═════ PROVIDED DATA ═════

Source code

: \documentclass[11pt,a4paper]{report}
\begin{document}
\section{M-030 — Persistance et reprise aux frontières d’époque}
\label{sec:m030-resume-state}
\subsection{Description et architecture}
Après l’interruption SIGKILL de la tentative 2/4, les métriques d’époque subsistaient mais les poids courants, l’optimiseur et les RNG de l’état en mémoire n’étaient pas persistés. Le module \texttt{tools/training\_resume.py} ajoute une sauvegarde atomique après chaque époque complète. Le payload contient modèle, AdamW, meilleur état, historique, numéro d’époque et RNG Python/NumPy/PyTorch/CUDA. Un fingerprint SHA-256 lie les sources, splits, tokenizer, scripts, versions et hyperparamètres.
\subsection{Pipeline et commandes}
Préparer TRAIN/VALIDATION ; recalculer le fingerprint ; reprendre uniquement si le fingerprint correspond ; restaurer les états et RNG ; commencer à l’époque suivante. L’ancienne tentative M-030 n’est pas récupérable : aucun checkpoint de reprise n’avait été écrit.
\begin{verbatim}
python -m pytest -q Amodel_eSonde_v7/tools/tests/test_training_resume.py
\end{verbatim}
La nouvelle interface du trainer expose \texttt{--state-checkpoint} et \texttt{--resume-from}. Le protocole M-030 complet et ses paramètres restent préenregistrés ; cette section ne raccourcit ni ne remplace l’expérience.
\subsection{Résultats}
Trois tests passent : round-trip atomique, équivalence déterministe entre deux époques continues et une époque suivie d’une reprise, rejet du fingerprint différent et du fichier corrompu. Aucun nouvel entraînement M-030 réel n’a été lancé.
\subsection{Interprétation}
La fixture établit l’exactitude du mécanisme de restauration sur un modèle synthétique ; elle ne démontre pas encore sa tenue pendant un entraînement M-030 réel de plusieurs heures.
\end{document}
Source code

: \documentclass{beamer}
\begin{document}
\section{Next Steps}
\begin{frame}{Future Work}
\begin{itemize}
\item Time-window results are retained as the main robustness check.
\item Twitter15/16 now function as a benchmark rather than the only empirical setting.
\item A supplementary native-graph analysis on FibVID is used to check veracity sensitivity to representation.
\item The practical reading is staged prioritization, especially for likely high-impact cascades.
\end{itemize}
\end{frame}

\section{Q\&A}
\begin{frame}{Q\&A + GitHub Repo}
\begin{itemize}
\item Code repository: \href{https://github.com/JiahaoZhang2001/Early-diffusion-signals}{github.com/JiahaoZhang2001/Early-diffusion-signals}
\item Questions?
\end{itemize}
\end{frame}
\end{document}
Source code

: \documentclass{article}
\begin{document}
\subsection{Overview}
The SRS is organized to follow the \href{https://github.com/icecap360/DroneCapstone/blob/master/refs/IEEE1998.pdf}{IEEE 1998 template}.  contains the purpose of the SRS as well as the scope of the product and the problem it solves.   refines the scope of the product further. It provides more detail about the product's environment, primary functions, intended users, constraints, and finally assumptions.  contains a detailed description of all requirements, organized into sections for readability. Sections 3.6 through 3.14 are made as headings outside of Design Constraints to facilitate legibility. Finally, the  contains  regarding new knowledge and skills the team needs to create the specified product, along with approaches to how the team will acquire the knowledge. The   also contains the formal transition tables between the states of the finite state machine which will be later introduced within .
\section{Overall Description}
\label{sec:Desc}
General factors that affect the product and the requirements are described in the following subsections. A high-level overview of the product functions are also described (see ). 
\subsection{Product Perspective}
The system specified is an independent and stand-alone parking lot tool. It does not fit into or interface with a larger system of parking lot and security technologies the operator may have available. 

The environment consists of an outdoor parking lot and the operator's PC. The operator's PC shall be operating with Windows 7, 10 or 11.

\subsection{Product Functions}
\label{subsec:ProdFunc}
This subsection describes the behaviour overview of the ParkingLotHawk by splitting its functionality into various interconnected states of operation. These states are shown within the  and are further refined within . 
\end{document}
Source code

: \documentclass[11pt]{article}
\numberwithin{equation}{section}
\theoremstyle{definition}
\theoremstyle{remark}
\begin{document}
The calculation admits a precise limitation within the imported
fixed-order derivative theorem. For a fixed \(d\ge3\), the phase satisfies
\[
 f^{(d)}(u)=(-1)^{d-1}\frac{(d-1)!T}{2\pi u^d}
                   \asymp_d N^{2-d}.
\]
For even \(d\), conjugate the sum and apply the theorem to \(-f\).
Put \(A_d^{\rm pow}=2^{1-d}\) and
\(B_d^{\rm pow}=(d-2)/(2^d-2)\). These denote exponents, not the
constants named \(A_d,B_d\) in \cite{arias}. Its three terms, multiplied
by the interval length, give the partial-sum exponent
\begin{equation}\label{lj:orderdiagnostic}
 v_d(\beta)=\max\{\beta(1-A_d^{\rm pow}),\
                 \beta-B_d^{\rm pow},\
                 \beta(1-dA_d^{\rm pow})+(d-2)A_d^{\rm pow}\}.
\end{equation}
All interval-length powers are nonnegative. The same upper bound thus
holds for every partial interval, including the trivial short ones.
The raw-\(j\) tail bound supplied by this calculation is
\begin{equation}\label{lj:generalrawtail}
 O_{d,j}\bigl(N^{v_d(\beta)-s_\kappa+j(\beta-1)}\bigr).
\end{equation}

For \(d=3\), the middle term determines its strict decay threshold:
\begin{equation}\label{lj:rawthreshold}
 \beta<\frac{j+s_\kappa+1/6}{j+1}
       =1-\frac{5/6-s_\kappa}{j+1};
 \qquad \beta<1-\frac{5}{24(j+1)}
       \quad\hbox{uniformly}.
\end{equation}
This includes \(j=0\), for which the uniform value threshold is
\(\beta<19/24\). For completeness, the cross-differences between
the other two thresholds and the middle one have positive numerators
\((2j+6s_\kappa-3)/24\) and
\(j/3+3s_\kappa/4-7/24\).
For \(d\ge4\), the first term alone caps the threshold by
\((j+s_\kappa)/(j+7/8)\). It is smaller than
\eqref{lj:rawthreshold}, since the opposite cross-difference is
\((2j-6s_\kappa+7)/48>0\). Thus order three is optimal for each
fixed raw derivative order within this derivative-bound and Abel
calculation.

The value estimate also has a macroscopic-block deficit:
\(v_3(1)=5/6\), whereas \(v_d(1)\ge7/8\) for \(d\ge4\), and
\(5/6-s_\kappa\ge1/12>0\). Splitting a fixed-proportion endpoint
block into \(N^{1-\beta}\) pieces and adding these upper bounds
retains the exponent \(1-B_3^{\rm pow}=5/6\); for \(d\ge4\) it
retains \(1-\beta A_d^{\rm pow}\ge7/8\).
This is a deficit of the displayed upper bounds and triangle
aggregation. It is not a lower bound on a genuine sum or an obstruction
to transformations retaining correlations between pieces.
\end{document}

═════

**WORK ORDER**:
No line before the one containing "is smaller than" belongs in the answer; give again exactly that line and all lines after it through the end of the data.

**RESPONSE AREA**:
\((j+s_\kappa)/(j+7/8)\). It is smaller than
\eqref{lj:rawthreshold}, since the opposite cross-difference is
\((2j-6s_\kappa+7)/48>0\). Thus order three is optimal for each
fixed raw derivative order within this derivative-bound and Abel
calculation.

The value estimate also has a macroscopic-block deficit:
\(v_3(1)=5/6\), whereas \(v_d(1)\ge7/8\) for \(d\ge4\), and
\(5/6-s_\kappa\ge1/12>0\). Splitting a fixed-proportion endpoint
block into \(N^{1-\beta}\) pieces and adding these upper bounds
retains the exponent \(1-B_3^{\rm pow}=5/6\); for \(d\ge4\) it
retains \(1-\beta A_d^{\rm pow}\ge7/8\).
This is a deficit of the displayed upper bounds and triangle
aggregation. It is not a lower bound on a genuine sum or an obstruction
to transformations retaining correlations between pieces.
\end{document}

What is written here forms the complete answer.